# What is required
Whenever a line in the data holds the string "Alliance", copy that line.

Source records:
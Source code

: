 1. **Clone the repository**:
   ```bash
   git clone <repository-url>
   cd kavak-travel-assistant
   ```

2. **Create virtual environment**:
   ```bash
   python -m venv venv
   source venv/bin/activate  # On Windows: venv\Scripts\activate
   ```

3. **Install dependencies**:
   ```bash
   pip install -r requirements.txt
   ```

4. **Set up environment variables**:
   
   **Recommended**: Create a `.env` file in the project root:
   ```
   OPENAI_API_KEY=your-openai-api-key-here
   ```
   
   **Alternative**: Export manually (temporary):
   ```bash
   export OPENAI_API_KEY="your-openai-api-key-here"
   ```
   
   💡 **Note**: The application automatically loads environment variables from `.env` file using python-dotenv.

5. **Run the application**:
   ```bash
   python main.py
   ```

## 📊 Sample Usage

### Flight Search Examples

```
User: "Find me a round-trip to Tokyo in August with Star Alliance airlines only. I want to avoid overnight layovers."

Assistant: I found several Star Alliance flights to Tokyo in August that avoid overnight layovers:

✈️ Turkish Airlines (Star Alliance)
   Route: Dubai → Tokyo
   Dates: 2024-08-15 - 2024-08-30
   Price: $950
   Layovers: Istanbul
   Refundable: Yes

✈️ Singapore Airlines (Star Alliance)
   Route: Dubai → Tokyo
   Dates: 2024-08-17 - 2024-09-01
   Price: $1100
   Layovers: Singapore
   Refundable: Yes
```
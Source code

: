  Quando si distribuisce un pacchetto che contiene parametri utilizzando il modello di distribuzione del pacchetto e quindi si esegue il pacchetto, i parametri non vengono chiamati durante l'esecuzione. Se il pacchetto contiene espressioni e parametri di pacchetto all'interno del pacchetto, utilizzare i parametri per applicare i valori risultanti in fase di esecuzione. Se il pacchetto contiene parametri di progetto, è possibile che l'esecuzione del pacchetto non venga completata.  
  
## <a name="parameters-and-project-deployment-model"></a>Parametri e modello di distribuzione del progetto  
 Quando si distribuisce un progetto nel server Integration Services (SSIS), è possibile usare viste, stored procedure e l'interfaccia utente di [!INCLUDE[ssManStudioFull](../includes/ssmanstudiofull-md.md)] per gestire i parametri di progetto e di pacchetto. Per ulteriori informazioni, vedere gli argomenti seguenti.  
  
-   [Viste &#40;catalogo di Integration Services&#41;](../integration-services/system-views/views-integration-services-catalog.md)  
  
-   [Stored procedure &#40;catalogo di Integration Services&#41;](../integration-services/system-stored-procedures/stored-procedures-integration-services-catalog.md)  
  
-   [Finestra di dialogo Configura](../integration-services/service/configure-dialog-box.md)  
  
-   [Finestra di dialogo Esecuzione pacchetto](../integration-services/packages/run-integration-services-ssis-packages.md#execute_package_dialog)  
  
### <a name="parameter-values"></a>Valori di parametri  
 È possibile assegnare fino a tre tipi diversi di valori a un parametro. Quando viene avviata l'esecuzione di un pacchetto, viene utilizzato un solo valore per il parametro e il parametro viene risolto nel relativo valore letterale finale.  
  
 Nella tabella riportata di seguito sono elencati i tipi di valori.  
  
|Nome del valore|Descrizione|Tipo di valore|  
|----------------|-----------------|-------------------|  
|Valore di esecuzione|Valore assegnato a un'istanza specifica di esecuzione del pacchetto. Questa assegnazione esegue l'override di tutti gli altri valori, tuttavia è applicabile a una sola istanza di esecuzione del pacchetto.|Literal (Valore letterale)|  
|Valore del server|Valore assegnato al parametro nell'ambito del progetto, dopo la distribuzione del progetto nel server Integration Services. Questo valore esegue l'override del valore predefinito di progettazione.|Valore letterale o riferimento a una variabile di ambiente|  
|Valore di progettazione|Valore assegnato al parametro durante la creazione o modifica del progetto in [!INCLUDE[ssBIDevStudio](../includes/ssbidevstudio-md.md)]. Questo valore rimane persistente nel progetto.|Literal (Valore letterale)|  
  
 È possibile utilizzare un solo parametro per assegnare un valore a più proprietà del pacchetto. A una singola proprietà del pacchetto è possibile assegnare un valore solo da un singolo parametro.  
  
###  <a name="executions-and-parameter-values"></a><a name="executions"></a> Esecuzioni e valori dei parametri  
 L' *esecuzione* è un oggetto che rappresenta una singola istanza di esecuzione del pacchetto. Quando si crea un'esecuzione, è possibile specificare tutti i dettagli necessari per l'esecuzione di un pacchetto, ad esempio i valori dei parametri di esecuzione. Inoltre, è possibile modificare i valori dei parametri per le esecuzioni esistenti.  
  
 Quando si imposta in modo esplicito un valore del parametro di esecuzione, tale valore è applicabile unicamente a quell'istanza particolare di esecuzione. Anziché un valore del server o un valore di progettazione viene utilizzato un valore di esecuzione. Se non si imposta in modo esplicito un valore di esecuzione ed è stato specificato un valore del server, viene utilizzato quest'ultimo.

* * *

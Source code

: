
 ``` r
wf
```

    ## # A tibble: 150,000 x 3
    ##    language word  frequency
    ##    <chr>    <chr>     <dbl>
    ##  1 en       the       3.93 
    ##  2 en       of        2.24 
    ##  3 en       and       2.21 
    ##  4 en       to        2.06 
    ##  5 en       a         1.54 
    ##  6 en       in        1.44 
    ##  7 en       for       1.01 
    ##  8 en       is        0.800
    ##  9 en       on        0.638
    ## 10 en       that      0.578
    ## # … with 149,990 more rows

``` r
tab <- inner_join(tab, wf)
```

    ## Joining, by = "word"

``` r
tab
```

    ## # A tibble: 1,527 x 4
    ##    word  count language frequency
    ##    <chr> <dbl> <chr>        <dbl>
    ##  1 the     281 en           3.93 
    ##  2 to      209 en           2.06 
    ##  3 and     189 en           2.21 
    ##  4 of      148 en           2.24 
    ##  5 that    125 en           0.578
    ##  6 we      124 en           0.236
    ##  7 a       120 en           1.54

==

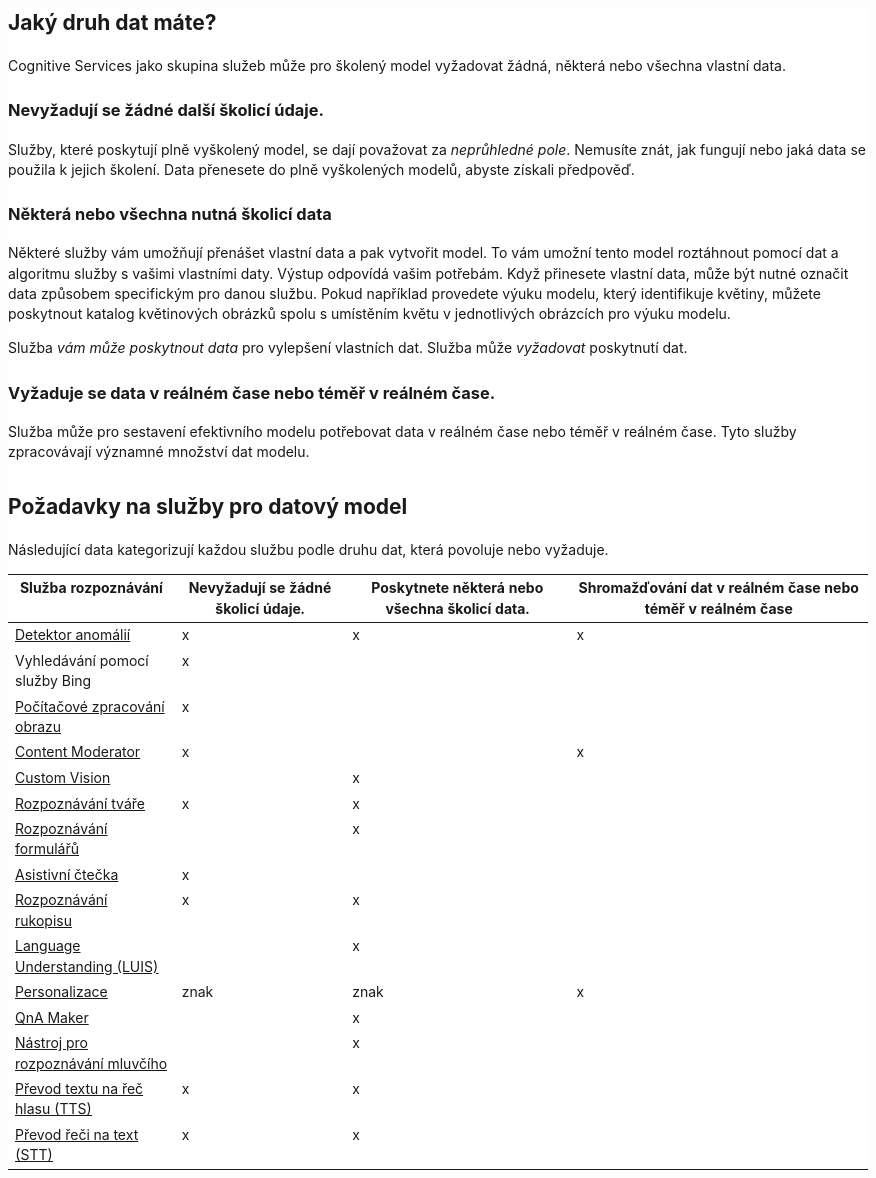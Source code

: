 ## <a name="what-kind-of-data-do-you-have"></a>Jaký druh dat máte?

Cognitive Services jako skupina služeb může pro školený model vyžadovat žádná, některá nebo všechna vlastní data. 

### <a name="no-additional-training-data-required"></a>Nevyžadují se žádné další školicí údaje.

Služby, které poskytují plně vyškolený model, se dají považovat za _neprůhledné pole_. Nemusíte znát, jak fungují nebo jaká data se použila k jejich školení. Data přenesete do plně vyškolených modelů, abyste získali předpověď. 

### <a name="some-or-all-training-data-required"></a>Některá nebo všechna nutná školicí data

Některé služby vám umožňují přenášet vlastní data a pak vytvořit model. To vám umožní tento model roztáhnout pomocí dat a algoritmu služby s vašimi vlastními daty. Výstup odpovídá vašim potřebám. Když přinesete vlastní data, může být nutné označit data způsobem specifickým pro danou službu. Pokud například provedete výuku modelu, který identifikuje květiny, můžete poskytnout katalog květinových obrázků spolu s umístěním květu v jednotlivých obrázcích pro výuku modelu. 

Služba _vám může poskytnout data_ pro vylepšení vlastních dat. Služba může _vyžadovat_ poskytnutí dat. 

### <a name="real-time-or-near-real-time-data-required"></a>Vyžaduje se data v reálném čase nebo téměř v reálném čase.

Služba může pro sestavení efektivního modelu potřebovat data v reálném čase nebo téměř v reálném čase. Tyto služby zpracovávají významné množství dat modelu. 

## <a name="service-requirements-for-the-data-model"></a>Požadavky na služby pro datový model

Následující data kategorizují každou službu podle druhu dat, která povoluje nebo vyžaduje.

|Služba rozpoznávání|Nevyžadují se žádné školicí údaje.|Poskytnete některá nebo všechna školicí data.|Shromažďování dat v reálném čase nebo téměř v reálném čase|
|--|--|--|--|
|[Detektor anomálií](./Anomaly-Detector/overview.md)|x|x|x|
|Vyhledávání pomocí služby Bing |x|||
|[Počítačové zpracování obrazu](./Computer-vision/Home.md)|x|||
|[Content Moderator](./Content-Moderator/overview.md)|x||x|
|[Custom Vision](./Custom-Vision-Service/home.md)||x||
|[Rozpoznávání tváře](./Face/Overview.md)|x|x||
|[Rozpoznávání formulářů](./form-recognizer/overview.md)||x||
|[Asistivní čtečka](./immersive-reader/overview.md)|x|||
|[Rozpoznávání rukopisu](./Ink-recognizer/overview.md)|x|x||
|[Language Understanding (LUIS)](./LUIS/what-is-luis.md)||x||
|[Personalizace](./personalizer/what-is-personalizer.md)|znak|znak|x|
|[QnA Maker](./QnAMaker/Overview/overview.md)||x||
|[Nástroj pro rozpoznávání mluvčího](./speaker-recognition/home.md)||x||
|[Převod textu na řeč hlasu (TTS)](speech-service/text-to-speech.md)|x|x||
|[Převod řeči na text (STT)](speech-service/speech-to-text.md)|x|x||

# Answer
User: "Find me a round-trip to Tokyo in August with Star Alliance airlines only. I want to avoid overnight layovers."
Assistant: I found several Star Alliance flights to Tokyo in August that avoid overnight layovers:
✈️ Turkish Airlines (Star Alliance)
✈️ Singapore Airlines (Star Alliance)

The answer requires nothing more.